Dataset entries
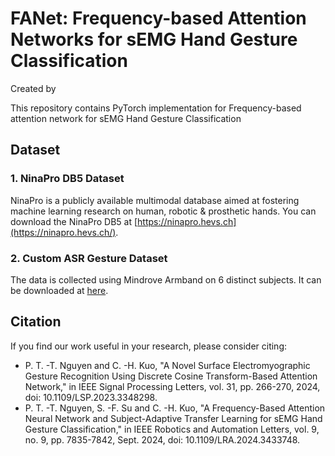 # FANet: Frequency-based Attention Networks for sEMG Hand Gesture Classification

Created by 

This repository contains PyTorch implementation for Frequency-based attention network for sEMG Hand Gesture Classification

## Dataset

### 1. NinaPro DB5 Dataset

NinaPro is a publicly available multimodal database aimed at fostering machine learning research on human, robotic & prosthetic hands.
You can download the NinaPro DB5 at [https://ninapro.hevs.ch](https://ninapro.hevs.ch/).

### 2. Custom ASR Gesture Dataset

The data is collected using Mindrove Armband on 6 distinct subjects. It can be downloaded at [here](https://www.dropbox.com/scl/fi/gl1ez27x2b51dxbdd69ta/Custom-ASR-Gesture.zip?rlkey=lloe5fz7bjx1w8j6sookv3o8u&st=bzw8ch77&dl=0).

## Citation
If you find our work useful in your research, please consider citing:

* P. T. -T. Nguyen and C. -H. Kuo, "A Novel Surface Electromyographic Gesture Recognition Using Discrete Cosine Transform-Based Attention Network," in IEEE Signal Processing Letters, vol. 31, pp. 266-270, 2024, doi: 10.1109/LSP.2023.3348298.
* P. T. -T. Nguyen, S. -F. Su and C. -H. Kuo, "A Frequency-Based Attention Neural Network and Subject-Adaptive Transfer Learning for sEMG Hand Gesture Classification," in IEEE Robotics and Automation Letters, vol. 9, no. 9, pp. 7835-7842, Sept. 2024, doi: 10.1109/LRA.2024.3433748.


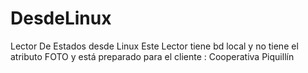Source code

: # DesdeLinux
Lector De Estados desde Linux
Este Lector tiene bd local y no tiene el atributo FOTO y está preparado para el cliente : Cooperativa Piquillín
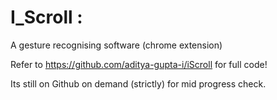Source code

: # I_Scroll : 
A gesture recognising software (chrome extension)

Refer to https://github.com/aditya-gupta-i/iScroll for full code!

Its still on Github on demand (strictly) for mid progress check. 
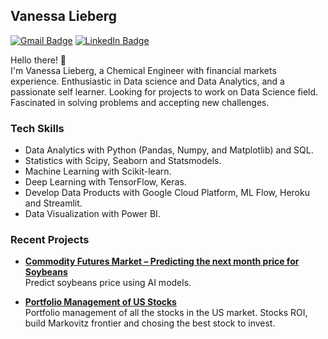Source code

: ## Vanessa Lieberg

[![Gmail Badge](https://img.shields.io/badge/-Gmail-c14438?style=flat-square&logo=Gmail&logoColor=white&link=mailto:vlieberg@gmail.com)](mailto:vlieberg@gmail.com)
[![LinkedIn Badge](https://img.shields.io/badge/-LinkedIn-2867B2?style=flat-square&labelColor=2867B2&logo=linkedin&logoColor=white&link=https://www.linkedin.com/in/vanessa-lieberg/)](https://www.linkedin.com/in/vanessa-lieberg)

Hello there!  👋 \
I'm Vanessa Lieberg, a Chemical Engineer with financial markets experience. Enthusiastic in Data science and Data Analytics,  and a passionate self learner. Looking for projects to work on Data Science field. Fascinated in solving problems and accepting new challenges.



### Tech Skills

-   Data Analytics with Python (Pandas, Numpy, and Matplotlib) and SQL.
-   Statistics with Scipy, Seaborn and Statsmodels.
-   Machine Learning with Scikit-learn.
-   Deep Learning with TensorFlow, Keras.
-   Develop Data Products with Google Cloud Platform, ML Flow, Heroku and Streamlit.
-   Data Visualization with Power BI.
  
 

### Recent Projects

-   **[Commodity Futures Market – Predicting the next month price for Soybeans](https://github.com/VLieberg/project_commodity_prices.git)** \
      Predict soybeans price using AI models.
      
-   **[Portfolio Management of US Stocks](https://github.com/VLieberg/Stocks_Market_USA.git)** \
      Portfolio management of all the stocks in the US market. Stocks ROI, build Markovitz frontier and chosing the best stock to invest.
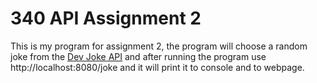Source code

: # 340 API Assignment 2
This is my program for assignment 2, the program will choose a random joke from the [Dev Joke API](https://documenter.getpostman.com/view/16443297/TzkyLee7) and after running the program use http://localhost:8080/joke and it will print it to console and to webpage. 
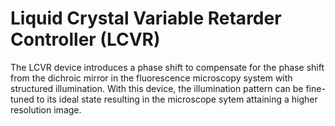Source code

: # Liquid Crystal Variable Retarder Controller (LCVR)

The LCVR device introduces a phase shift to compensate for the phase shift from the dichroic mirror in the 
fluorescence microscopy system with structured illumination. With this device, the illumination pattern can
be fine-tuned to its ideal state resulting in the microscope sytem attaining a higher resolution image. 
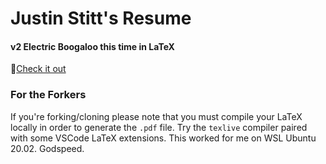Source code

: # Justin Stitt's Resume

#### v2 Electric Boogaloo this time in LaTeX

📜[Check it out](https://github.com/JustinStitt/resume/blob/master/master_resume.pdf)

### For the Forkers

If you're forking/cloning please note that you must compile your LaTeX locally in order to generate the `.pdf` file. Try the `texlive` compiler paired with some VSCode LaTeX extensions. This worked for me on WSL Ubuntu 20.02. Godspeed.
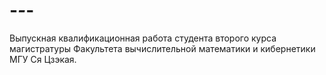 # -_-_-
Выпускная квалификационная работа студента второго курса магистратуры Факультета вычислительной математики и кибернетики МГУ Ся Цзэкая.
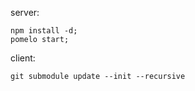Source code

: server:

    npm install -d;
    pomelo start;


client:
    
    git submodule update --init --recursive
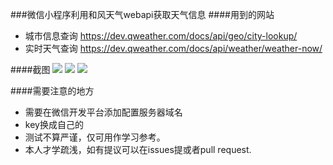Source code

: ###微信小程序利用和风天气webapi获取天气信息
####用到的网站
+ 城市信息查询 https://dev.qweather.com/docs/api/geo/city-lookup/
+ 实时天气查询 https://dev.qweather.com/docs/api/weather/weather-now/

####截图
<img src="(https://github.com/minprogram_hefeng_webapi/raw/main/screenshots/pic.png">
<img src="(https://github.com/minprogram_hefeng_webapi/raw/main/screenshots/pic2.png">
<img src="(https://github.com/minprogram_hefeng_webapi/raw/main/screenshots/pic3.png">

####需要注意的地方
+ 需要在微信开发平台添加配置服务器域名
+ key换成自己的
+ 测试不算严谨，仅可用作学习参考。
+ 本人才学疏浅，如有提议可以在issues提或者pull request.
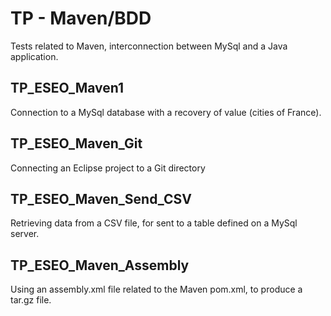 # TP - Maven/BDD

Tests related to Maven, interconnection between MySql and a Java application.

## TP_ESEO_Maven1

Connection to a MySql database with a recovery of value (cities of France).

## TP_ESEO_Maven_Git

Connecting an Eclipse project to a Git directory

## TP_ESEO_Maven_Send_CSV

Retrieving data from a CSV file, for sent to a table defined on a MySql server.

## TP_ESEO_Maven_Assembly

Using an assembly.xml file related to the Maven pom.xml, to produce a tar.gz file.
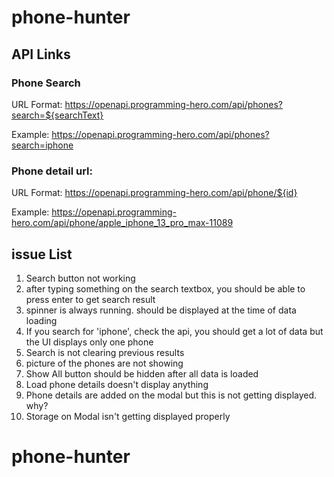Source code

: # phone-hunter

## API Links

### Phone Search
URL Format: https://openapi.programming-hero.com/api/phones?search=${searchText}

Example: https://openapi.programming-hero.com/api/phones?search=iphone


### Phone detail url:
URL Format: https://openapi.programming-hero.com/api/phone/${id}


Example: https://openapi.programming-hero.com/api/phone/apple_iphone_13_pro_max-11089


## issue List
1. Search button not working
2. after typing something on the search textbox, you should be able to press enter to get search result
3. spinner is always running. should be displayed at the time of data loading
4. If you search for 'iphone', check the api, you should get a lot of data but the UI displays only one phone
5. Search is not clearing previous results
6. picture of the phones are not showing
7. Show All button should be hidden after all data is loaded
8. Load phone details doesn't display anything
9. Phone details are added on the modal but this is not getting displayed. why?
10. Storage on Modal isn't getting displayed properly
# phone-hunter
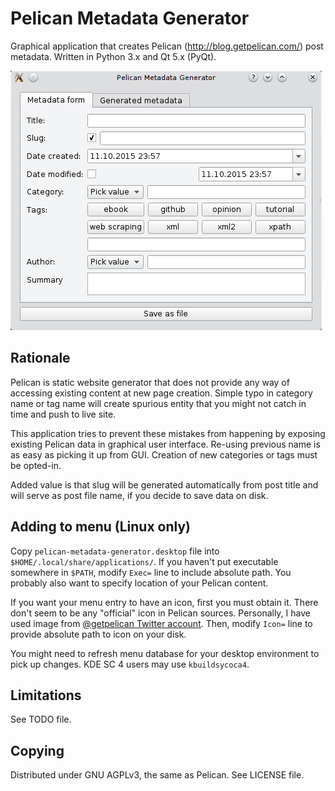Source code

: # Pelican Metadata Generator 

Graphical application that creates Pelican (<http://blog.getpelican.com/>)
post metadata. Written in Python 3.x and Qt 5.x (PyQt).

![Sample screenshot](screenshot.png)

## Rationale

Pelican is static website generator that does not provide any way of
accessing existing content at new page creation. Simple typo in category 
name or tag name will create spurious entity that you might not catch in 
time and push to live site.

This application tries to prevent these mistakes from happening by 
exposing existing Pelican data in graphical user interface. Re-using
previous name is as easy as picking it up from GUI. Creation of new
categories or tags must be opted-in.

Added value is that slug will be generated automatically from post title
and will serve as post file name, if you decide to save data on disk.

## Adding to menu (Linux only)

Copy `pelican-metadata-generator.desktop` file into 
`$HOME/.local/share/applications/`. If you haven't put executable
somewhere in `$PATH`, modify `Exec=` line to include absolute path.
You probably also want to specify location of your Pelican content.

If you want your menu entry to have an icon, first you must obtain it.
There don't seem to be any "official" icon in Pelican sources. Personally,
I have used image from [@getpelican Twitter account](https://twitter.com/getpelican).
Then, modify `Icon=` line to provide absolute path to icon on your disk.

You might need to refresh menu database for your desktop environment
to pick up changes. KDE SC 4 users may use `kbuildsycoca4`.

## Limitations

See TODO file.

## Copying

Distributed under GNU AGPLv3, the same as Pelican. See LICENSE file.
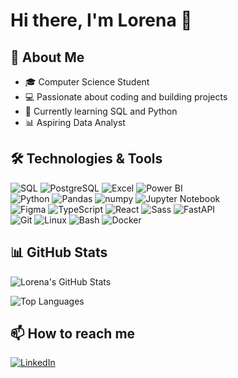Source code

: # Hi there, I'm Lorena 👋

## 🚀 About Me
- 🎓 Computer Science Student
- 💻 Passionate about coding and building projects
- 🌱 Currently learning SQL and Python
- 📊 Aspiring Data Analyst

## 🛠️ Technologies & Tools

![SQL](https://img.shields.io/badge/SQL-4479A1?style=for-the-badge&logoColor=white) ![PostgreSQL](https://img.shields.io/badge/PostgreSQL-336791?style=for-the-badge&logo=postgresql&logoColor=white) ![Excel](https://img.shields.io/badge/Excel-217346?style=for-the-badge&logo=microsoft-excel&logoColor=white) ![Power BI](https://img.shields.io/badge/Power_BI-F2C811?style=for-the-badge&logo=power-bi&logoColor=black)  
![Python](https://img.shields.io/badge/Python-3776AB?style=for-the-badge&logo=python&logoColor=white) ![Pandas](https://img.shields.io/badge/Pandas-150458?style=for-the-badge&logo=pandas&logoColor=white) ![numpy](https://img.shields.io/badge/numpy-013243?style=for-the-badge&logo=numpy&logoColor=white) ![Jupyter Notebook](https://img.shields.io/badge/Jupyter_Notebook-F37626?style=for-the-badge&logo=jupyter&logoColor=white)  
![Figma](https://img.shields.io/badge/Figma-F24E1E?style=for-the-badge&logo=figma&logoColor=white) ![TypeScript](https://img.shields.io/badge/TypeScript-3178C6?style=for-the-badge&logo=typescript&logoColor=white) ![React](https://img.shields.io/badge/React-61DAFB?style=for-the-badge&logo=react&logoColor=black) ![Sass](https://img.shields.io/badge/Sass-CC6699?style=for-the-badge&logo=sass&logoColor=white) ![FastAPI](https://img.shields.io/badge/Fast_API-009688?style=for-the-badge&logo=fastapi&logoColor=white)  
![Git](https://img.shields.io/badge/Git-F05032?style=for-the-badge&logo=git&logoColor=white) ![Linux](https://img.shields.io/badge/Linux-FCC624?style=for-the-badge&logo=linux&logoColor=black) ![Bash](https://img.shields.io/badge/Bash-9370DB?style=for-the-badge&logo=gnu-bash&logoColor=white) ![Docker](https://img.shields.io/badge/Docker-2496ED?style=for-the-badge&logo=docker&logoColor=white)  

## 📊 GitHub Stats

![Lorena's GitHub Stats](https://github-readme-stats.vercel.app/api?username=foureyesdev&show_icons=true&theme=algolia)

![Top Languages](https://github-readme-stats.vercel.app/api/top-langs/?username=foureyesdev&layout=compact&theme=algolia)

## 📫 How to reach me

[![LinkedIn](https://img.shields.io/badge/LinkedIn-0A66C2?style=for-the-badge&logo=linkedin&logoColor=white)](https://www.linkedin.com/in/lorena-facundes-aa011524a/)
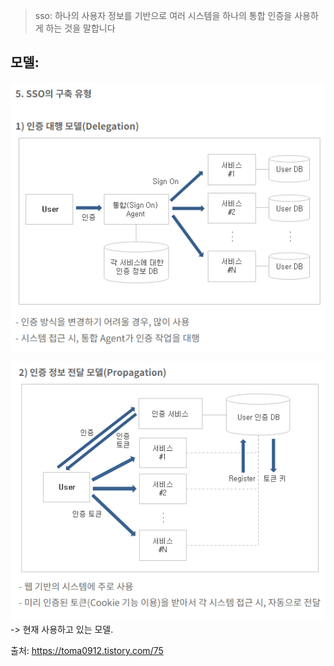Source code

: > sso: 하나의 사용자 정보를 기반으로 여러 시스템을 하나의 통합 인증을 사용하게 하는 것을 말합니다

## 모델: 
![Alt text](image.png)

![Alt text](image-1.png)
-> 현재 사용하고 있는 모델.



출처: https://toma0912.tistory.com/75
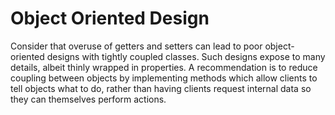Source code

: # Object Oriented Design
Consider that overuse of getters and setters can lead to poor object-oriented designs with tightly coupled classes.  Such designs expose to many details, albeit thinly wrapped in properties.  A recommendation is to reduce coupling between objects by implementing methods which allow clients to tell objects what to do, rather than having clients request internal data so they can themselves perform actions.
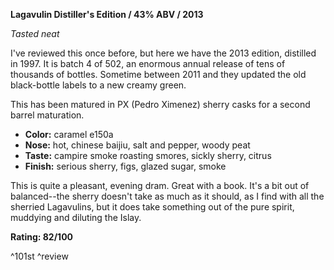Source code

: **Lagavulin Distiller's Edition / 43% ABV / 2013**

*Tasted neat*

I've reviewed this once before, but here we have the 2013 edition, distilled in 1997.  It is batch 4 of 502, an enormous annual release of tens of thousands of bottles.  Sometime between 2011 and they updated the old black-bottle labels to a new creamy green.

This has been matured in PX (Pedro Ximenez) sherry casks for a second barrel maturation.

* **Color:** caramel e150a
* **Nose:** hot, chinese baijiu, salt and pepper, woody peat
* **Taste:** campire smoke roasting smores, sickly sherry, citrus
* **Finish:** serious sherry, figs, glazed sugar, smoke

This is quite a pleasant, evening dram.  Great with a book.  It's a bit out of balanced--the sherry doesn't take as much as it should, as I find with all the sherried Lagavulins, but it does take something out of the pure spirit, muddying and diluting the Islay.

**Rating: 82/100**

^101st ^review
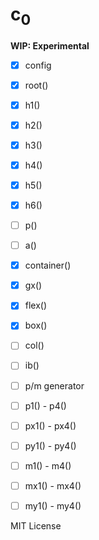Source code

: 
<h1>c<sub>0</sub></h1>

**WIP: Experimental**

- [x] config
- [x] root()
- [x] h1()
- [x] h2()
- [x] h3()
- [x] h4()
- [x] h5()
- [x] h6()
- [ ] p()
- [ ] a()

- [x] container()
- [x] gx()
- [x] flex()
- [x] box()
- [ ] col()
- [ ] ib()

- [ ] p/m generator
- [ ] p1() - p4()
- [ ] px1() - px4()
- [ ] py1() - py4()

- [ ] m1() - m4()
- [ ] mx1() - mx4()
- [ ] my1() - my4()

MIT License
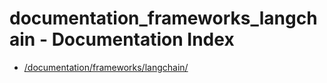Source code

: # documentation_frameworks_langchain - Documentation Index

- [/documentation/frameworks/langchain/](./_documentation_frameworks_langchain_.md)
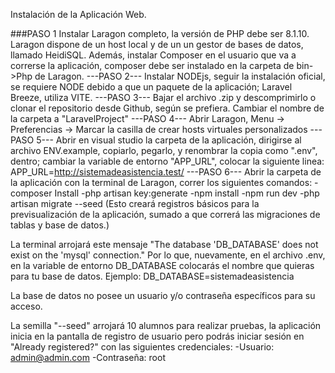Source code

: Instalación de la Aplicación Web.

###PASO 1
Instalar Laragon completo, la versión de PHP debe ser 8.1.10.
Laragon dispone de un host local y de un un gestor de bases de datos, llamado HeidiSQL.
Además, instalar Composer en el usuario que va a correrse la aplicación, composer debe ser instalado en la carpeta de bin->Php de Laragon.
---PASO 2---
Instalar NODEjs, seguir la instalación oficial, se requiere NODE debido a que un paquete de la aplicación; Laravel Breeze, utiliza VITE.
---PASO 3---
Bajar el archivo .zip y descomprimirlo o clonar el repositorio desde Github, según se prefiera.
Cambiar el nombre de la carpeta a "LaravelProject"
---PASO 4---
Abrir Laragon, Menu -> Preferencias -> Marcar la casilla de crear hosts virtuales personalizados
---PASO 5---
Abrir en visual studio la carpeta de la aplicación, dirigirse al archivo ENV.example, copiarlo, pegarlo, y renombrar la copia como ".env", dentro; cambiar la variable de entorno "APP_URL", colocar la siguiente linea:
	APP_URL=http://sistemadeasistencia.test/
---PASO 6---
Abrir la carpeta de la aplicación con la terminal de Laragon, correr los siguientes comandos:
	-composer Install
	-php artisan key:generate
	-npm install
	-npm run dev
	-php artisan migrate --seed (Esto creará registros básicos para la previsualización de la 		aplicación, sumado a que correrá las migraciones de tablas y base de datos.)

La terminal arrojará este mensaje "The database 'DB_DATABASE' does not exist on the 'mysql' connection."
Por lo que, nuevamente, en el archivo .env, en la variable de entorno DB_DATABASE colocarás el nombre que quieras para tu base de datos.
Ejemplo:	DB_DATABASE=sistemadeasistencia

La base de datos no posee un usuario y/o contraseña específicos para su acceso.

La semilla "--seed" arrojará 10 alumnos para realizar pruebas, la aplicación inicia en la pantalla de registro de usuario pero podrás iniciar sesión en "Already registered?" con las siguientes credenciales:
	-Usuario: admin@admin.com
	-Contraseña: root
	

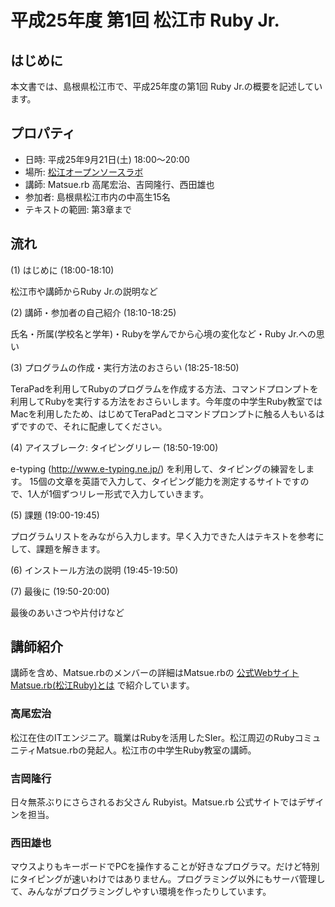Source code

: # 平成25年度 第1回 松江市 Ruby Jr.

## はじめに

本文書では、島根県松江市で、平成25年度の第1回 Ruby Jr.の概要を記述しています。

## プロパティ

* 日時: 平成25年9月21日(土) 18:00〜20:00
* 場所: [松江オープンソースラボ](http://www1.city.matsue.shimane.jp/sangyoushinkou/ruby/rubycity/rabo/open.html)
* 講師: Matsue.rb 高尾宏治、吉岡隆行、西田雄也
* 参加者: 島根県松江市内の中高生15名
* テキストの範囲: 第3章まで

## 流れ

(1) はじめに (18:00-18:10)

松江市や講師からRuby Jr.の説明など

(2) 講師・参加者の自己紹介 (18:10-18:25)

氏名・所属(学校名と学年)・Rubyを学んでから心境の変化など・Ruby Jr.への思い

(3) プログラムの作成・実行方法のおさらい (18:25-18:50)

TeraPadを利用してRubyのプログラムを作成する方法、コマンドプロンプトを利用してRubyを実行する方法をおさらいします。今年度の中学生Ruby教室ではMacを利用したため、はじめてTeraPadとコマンドプロンプトに触る人もいるはずですので、それに配慮してください。

(4) アイスブレーク: タイピングリレー (18:50-19:00)

e-typing (http://www.e-typing.ne.jp/) を利用して、タイピングの練習をします。
15個の文章を英語で入力して、タイピング能力を測定するサイトですので、1人が1個ずつリレー形式で入力していきます。

(5) 課題 (19:00-19:45)

プログラムリストをみながら入力します。早く入力できた人はテキストを参考にして、課題を解きます。

(6) インストール方法の説明 (19:45-19:50)

(7) 最後に (19:50-20:00)

最後のあいさつや片付けなど

## 講師紹介

講師を含め、Matsue.rbのメンバーの詳細はMatsue.rbの [公式Webサイト](http://matsue.rubyist.net/) [Matsue.rb(松江Ruby)とは](http://matsue.rubyist.net/about_us/) で紹介しています。

### 高尾宏治

松江在住のITエンジニア。職業はRubyを活用したSIer。松江周辺のRubyコミュニティMatsue.rbの発起人。松江市の中学生Ruby教室の講師。

### 吉岡隆行

日々無茶ぶりにさらされるお父さん Rubyist。Matsue.rb 公式サイトではデザインを担当。

### 西田雄也

マウスよりもキーボードでPCを操作することが好きなプログラマ。だけど特別にタイピングが速いわけではありません。プログラミング以外にもサーバ管理して、みんながプログラミングしやすい環境を作ったりしています。

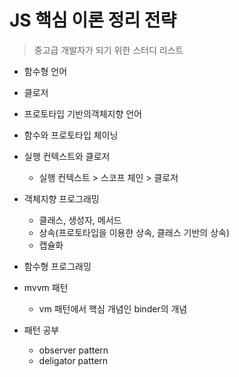 # JS 핵심 이론 정리 전략
> 중고급 개발자가 되기 위한 스터디 리스트

* 함수형 언어
* 클로저
* 프로토타입 기반의객체지향 언어

* 함수와 프로토타입 체이닝
* 실행 컨텍스트와 클로저
  - 실행 컨텍스트 > 스코프 체인 > 클로저
* 객체지향 프로그래밍
  - 클래스, 생성자, 메서드
  - 상속(프로토타입을 이용한 상속, 클래스 기반의 상속)
  - 캡슐화
* 함수형 프로그래밍

* mvvm 패턴
  - vm 패턴에서 핵심 개념인 binder의 개념 

* 패턴 공부
  - observer pattern 
  - deligator pattern


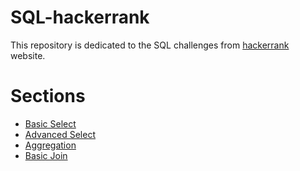 # SQL-hackerrank
This repository is dedicated to the SQL challenges from [hackerrank](https://www.hackerrank.com/domains/sql) website.

# Sections

- [Basic Select](https://github.com/berserkhmdvhb/SQL-hackerrank/blob/main/src/basic-select.md)
- [Advanced Select](https://github.com/berserkhmdvhb/SQL-hackerrank/blob/main/src/advanced-select.md)
- [Aggregation](https://github.com/berserkhmdvhb/SQL-hackerrank/blob/main/src/aggregation.md)
- [Basic Join](https://github.com/berserkhmdvhb/SQL-hackerrank/blob/main/src/basic-join.md)
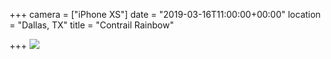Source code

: +++
camera = ["iPhone XS"]
date = "2019-03-16T11:00:00+00:00"
location = "Dallas, TX"
title = "Contrail Rainbow"

+++
![](https://res.cloudinary.com/tobyblog/image/upload/v1552759231/img/B581B6FC-132F-4021-A7E0-9E136B5E74BC.jpg)
<!--more-->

_What you are asked to do:_
Look back at the data above, then output exactly the lines from the line holding "## TP_ESEO_Maven1" up to and including the line holding "5. Search is not clearing previous results". Leave out the pictures.

_Reply to the exercise:_
## TP_ESEO_Maven1

Connection to a MySql database with a recovery of value (cities of France).

## TP_ESEO_Maven_Git

Connecting an Eclipse project to a Git directory

## TP_ESEO_Maven_Send_CSV

Retrieving data from a CSV file, for sent to a table defined on a MySql server.

## TP_ESEO_Maven_Assembly

Using an assembly.xml file related to the Maven pom.xml, to produce a tar.gz file.
Source code

: # phone-hunter

## API Links

### Phone Search
URL Format: https://openapi.programming-hero.com/api/phones?search=${searchText}

Example: https://openapi.programming-hero.com/api/phones?search=iphone


### Phone detail url:
URL Format: https://openapi.programming-hero.com/api/phone/${id}


Example: https://openapi.programming-hero.com/api/phone/apple_iphone_13_pro_max-11089


## issue List
1. Search button not working
2. after typing something on the search textbox, you should be able to press enter to get search result
3. spinner is always running. should be displayed at the time of data loading
4. If you search for 'iphone', check the api, you should get a lot of data but the UI displays only one phone
5. Search is not clearing previous results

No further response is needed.